You wouldn't believe the piles of to-deal-with in my house right now that I look at periodically and say, "Summer is coming; you can wait until then." And they DO. I hope upon hope that I can get them all cleared to their proper locations before school begins again.
Maybe one day we who teach will find balance and not need summer to refresh and attack piles and sit by the fire with beers as often as we might need. Nah. Who am I kidding?
The best thing about living in your attendance zone is getting to see everyone at the pool and the Walmart and just about everywhere! So, I am out about this morning, hoping to bump into some of the "us" I miss!

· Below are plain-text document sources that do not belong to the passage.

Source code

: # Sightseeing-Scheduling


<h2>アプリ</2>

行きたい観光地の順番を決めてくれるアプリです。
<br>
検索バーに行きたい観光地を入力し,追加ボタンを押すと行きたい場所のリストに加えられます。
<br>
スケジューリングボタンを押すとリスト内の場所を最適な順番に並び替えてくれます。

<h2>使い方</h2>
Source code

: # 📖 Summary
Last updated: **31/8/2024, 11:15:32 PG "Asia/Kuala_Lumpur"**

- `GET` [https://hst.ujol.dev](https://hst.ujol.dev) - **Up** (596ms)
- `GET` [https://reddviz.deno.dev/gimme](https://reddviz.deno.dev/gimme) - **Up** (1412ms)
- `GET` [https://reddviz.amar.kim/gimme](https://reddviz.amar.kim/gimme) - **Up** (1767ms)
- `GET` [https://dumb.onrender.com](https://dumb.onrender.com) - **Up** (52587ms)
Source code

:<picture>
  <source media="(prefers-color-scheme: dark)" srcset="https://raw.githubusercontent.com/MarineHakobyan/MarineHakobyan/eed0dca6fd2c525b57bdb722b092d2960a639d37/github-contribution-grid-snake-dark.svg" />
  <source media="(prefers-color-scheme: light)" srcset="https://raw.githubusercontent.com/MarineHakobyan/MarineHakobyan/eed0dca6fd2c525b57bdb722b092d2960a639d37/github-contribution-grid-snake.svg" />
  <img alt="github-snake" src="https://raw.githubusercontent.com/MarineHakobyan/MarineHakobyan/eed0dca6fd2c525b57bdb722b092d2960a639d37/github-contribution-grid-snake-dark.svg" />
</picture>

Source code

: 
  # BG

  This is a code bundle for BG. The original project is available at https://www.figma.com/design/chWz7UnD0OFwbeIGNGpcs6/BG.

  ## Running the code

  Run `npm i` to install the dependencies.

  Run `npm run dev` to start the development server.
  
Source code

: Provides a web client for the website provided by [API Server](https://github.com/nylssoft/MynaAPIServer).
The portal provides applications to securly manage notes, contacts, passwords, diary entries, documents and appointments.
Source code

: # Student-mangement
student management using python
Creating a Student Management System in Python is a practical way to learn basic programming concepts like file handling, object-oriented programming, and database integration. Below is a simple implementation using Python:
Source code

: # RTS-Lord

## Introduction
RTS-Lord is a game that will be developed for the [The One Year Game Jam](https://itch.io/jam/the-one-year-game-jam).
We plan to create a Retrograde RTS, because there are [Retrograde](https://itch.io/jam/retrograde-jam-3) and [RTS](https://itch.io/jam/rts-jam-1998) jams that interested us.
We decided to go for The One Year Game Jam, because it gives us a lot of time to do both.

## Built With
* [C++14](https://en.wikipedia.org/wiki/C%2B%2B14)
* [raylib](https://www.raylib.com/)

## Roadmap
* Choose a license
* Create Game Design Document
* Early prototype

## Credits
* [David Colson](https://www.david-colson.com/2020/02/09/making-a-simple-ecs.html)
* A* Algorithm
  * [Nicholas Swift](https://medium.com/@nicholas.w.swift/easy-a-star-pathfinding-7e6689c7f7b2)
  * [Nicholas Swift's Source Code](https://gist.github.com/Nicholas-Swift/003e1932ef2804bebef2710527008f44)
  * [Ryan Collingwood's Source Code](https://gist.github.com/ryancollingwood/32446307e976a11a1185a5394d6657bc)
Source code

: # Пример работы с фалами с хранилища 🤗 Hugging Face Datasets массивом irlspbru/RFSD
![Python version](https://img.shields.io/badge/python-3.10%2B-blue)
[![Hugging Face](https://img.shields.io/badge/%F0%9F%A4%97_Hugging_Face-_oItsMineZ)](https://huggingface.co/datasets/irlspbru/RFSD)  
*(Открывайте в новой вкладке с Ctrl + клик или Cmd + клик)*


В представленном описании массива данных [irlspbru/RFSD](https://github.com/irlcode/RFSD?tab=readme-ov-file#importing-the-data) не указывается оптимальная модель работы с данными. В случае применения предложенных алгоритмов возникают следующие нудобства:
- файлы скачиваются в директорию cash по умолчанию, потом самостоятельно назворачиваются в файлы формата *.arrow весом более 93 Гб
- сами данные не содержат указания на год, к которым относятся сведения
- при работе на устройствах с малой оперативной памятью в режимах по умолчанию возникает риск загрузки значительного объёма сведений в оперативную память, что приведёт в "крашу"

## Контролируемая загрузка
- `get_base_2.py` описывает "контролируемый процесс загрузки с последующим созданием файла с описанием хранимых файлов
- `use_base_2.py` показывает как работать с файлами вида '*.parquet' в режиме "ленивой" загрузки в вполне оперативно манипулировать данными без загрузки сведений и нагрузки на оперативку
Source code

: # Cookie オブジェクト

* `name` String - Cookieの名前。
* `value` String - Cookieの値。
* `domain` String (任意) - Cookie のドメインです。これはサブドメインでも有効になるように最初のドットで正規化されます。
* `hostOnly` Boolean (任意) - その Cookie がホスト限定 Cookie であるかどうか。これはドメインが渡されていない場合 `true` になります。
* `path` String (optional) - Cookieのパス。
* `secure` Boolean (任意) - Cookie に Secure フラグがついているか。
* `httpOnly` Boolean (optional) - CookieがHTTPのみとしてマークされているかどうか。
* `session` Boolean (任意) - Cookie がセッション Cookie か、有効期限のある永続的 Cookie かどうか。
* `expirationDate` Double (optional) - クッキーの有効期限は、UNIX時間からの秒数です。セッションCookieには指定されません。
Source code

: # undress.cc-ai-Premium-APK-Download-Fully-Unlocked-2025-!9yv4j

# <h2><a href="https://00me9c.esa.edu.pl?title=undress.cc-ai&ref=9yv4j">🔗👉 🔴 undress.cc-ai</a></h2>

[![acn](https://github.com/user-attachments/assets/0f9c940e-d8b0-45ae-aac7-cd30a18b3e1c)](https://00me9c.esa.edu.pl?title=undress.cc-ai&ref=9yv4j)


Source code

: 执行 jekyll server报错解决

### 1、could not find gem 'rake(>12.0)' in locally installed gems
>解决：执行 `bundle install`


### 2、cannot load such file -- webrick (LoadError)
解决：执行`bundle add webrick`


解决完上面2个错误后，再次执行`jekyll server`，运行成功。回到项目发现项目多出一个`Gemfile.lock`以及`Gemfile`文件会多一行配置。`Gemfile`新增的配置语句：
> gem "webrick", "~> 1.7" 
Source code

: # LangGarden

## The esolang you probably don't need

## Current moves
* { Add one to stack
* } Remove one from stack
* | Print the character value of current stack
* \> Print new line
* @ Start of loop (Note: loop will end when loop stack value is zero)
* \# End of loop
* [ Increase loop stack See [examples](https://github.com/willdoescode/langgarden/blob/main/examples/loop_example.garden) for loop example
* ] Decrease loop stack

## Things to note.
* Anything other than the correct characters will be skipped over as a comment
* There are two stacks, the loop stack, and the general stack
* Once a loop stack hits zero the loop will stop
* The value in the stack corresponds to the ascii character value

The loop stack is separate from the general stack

Us-ness is the becoming one of my best reasons to be a teacher. I absolutely disagree with anonymous as well. We would not be who we are without one another. This is another reason why I think it is so ridiculous to think that I could tell a 5th grade teacher much of anything about a kid that would do them any good for the coming year. The kid will respond to the "us-ness" around them. There is so much more life in a real classroom than the thin "community" that prescriptively develops in the pages of that red Morning Meeting book. There really isn't a way to capture it any other way than in stories shared together. Even if they never get to read them, I think that your kids are lucky to have a teacher who sees, is willing to capture, and understands the value of those moments that develop us-ness.
Summer for me also means more reading, more guitar, and less scurrying. I think I get better at teaching by not doing it for a bit. I think that a break sometimes lets things reorganize in my head in a way that helps me to use them more effectively.